In “State vs. Consumer Regulation: An Evaluation of Two Road Safety Interventions in Kenya,” authors James Habyarmana and William Jack compare two regulation strategies designed to address safety concerns in the Kenyan minibus market. Traffic fatalities are a major problem in many developing countries, accounting for 3.7 percent of all deaths worldwide – twice the number caused by malaria. Reducing the number of accidents and fatalities caused by minibus accidents is a major concern for Kenyan policymakers.

The first strategy Habyarmana and Jack investigate is the Michuki rules, a set of legal restrictions imposed by the central government. The Michuki rules required minibuses to implement standard safety measures, such as limiting the maximum number of passengers, enforcing maximum speed limits, and installing seat beats. These regulations represent the traditional form of regulation: legal requirements that prohibit some actions and require others.

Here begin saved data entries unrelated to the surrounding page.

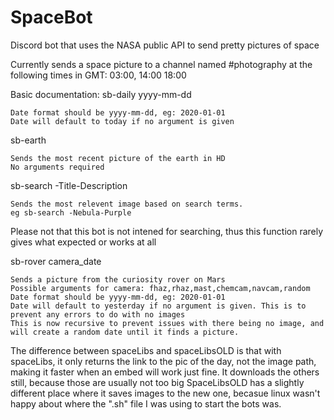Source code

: # SpaceBot
Discord bot that uses the NASA public API to send pretty pictures of space

Currently sends a space picture to a channel named #photography at the following times in GMT: 03:00, 14:00 18:00

Basic documentation:
sb-daily yyyy-mm-dd

	Date format should be yyyy-mm-dd, eg: 2020-01-01
	Date will default to today if no argument is given

sb-earth
	
	Sends the most recent picture of the earth in HD
	No arguments required

sb-search -Title-Description
	
	Sends the most relevent image based on search terms.
	eg sb-search -Nebula-Purple
  Please not that this bot is not intened for searching, thus this function rarely gives what expected or works at all

sb-rover camera_date
	
	Sends a picture from the curiosity rover on Mars
	Possible arguments for camera: fhaz,rhaz,mast,chemcam,navcam,random
	Date format should be yyyy-mm-dd, eg: 2020-01-01
	Date will default to yesterday if no argument is given. This is to prevent any errors to do with no images
	This is now recursive to prevent issues with there being no image, and will create a random date until it finds a picture.

The difference between spaceLibs and spaceLibsOLD is that with spaceLibs,
it only returns the link to the pic of the day,
not the image path, making it faster when an embed will work just fine. It downloads the others still, because those are usually not too big
SpaceLibsOLD has a slightly different place where it saves images to the new one,
becasue linux wasn't happy about where the ".sh" file I was using to start the bots was.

While these regulations might sound like a common sense solution to improve traffic safety, the authors find that they had very little impact on the number of traffic accidents involving minibuses. The authors speculate that the Michuki rules failed to improve safety because the central government was too weak to enforce their regulations. More over, traditional regulation, the authors argue, has very little impact on the behavior of drivers, which is ultimately the cause of traffic fatalities.

The second strategy Habyarmana and Jack investigate is a consumer empowerment campaign designed to encourage passengers to demand safer driving behavior from minibus operators. In the pilot phase of the campaign, stickers were placed in minibuses encouraging passengers to heckle their driver if they felt unsafe. Unlike the legal restrictions imposed under the Michuki rules, the consumer campaign involved no legal changes and eschewed formal prohibitions entirely. Using random variation in the selection of minibuses receiving the stickers, the authors estimated that initial roll out of the campaign reduced accidents in participating buses by 50 percent.

The authors note that their work does not suggest that legal regulations are inherently ineffective. (Significantly, the authors did not investigate the extent to which existing legal restrictions created conditions under which the consumer empowerment campaign could succeed.) Instead, they write:

“Our analysis suggests that in institutionally weak environments, innovative consumer-driven solutions might provide an alternative solution to low quality service provision”

For policymakers hoping to influence consumer behavior in environments with weak enforcement infrastructure, creative consumer-engaging solutions might hold significant promise.